What is Intent-Based Targeting?
Intent-Based Targeting is an audience approach that uses real-time behavioral signals, including search queries, page visits, content consumption, and in-app events, to identify and reach users at the exact moment they are in-market for a product or service.
It differs from traditional demographic and interest targeting by prioritizing current intent over static profile attributes, and it now operates across programmatic display, push notifications, native, and paid social channels. In 2026 most AI marketing platforms treat intent as the primary targeting layer.
How it works
Signals are collected from first-party sources such as on-site behavior and app usage, from publisher networks, from search partners, and from contextual analysis of pages users are currently reading. Machine learning models score each user on their likelihood to convert for a given offer in the next few hours or days.

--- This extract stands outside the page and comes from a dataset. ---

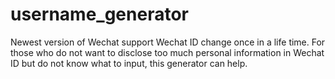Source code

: # username_generator

Newest version of Wechat support Wechat ID change once in a life time. For those who do not want to disclose too much personal information in Wechat ID but do not know what to input, this generator can help.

Bidders then raise or lower their bids inside DSPs, push networks, and social platforms based on those scores. For the advertiser, this typically surfaces inside campaign setup as intent audiences, in-market segments, high-intent lookalikes, or custom signals uploaded via APIs.
Why it matters
For advertisers, intent-based targeting improves efficiency by concentrating spend on users closest to conversion, which usually means stronger ROAS and shorter payback windows. It also reduces reliance on third-party cookies, since most intent signals come from first-party and contextual sources.
For publishers, supplying clean intent signals through consented data and contextual classification increases CPMs and helps retain demand as privacy rules tighten.
Related terms: Contextual Targeting, First-Party Data, Custom Audience, Broad Targeting, Data Clean Room.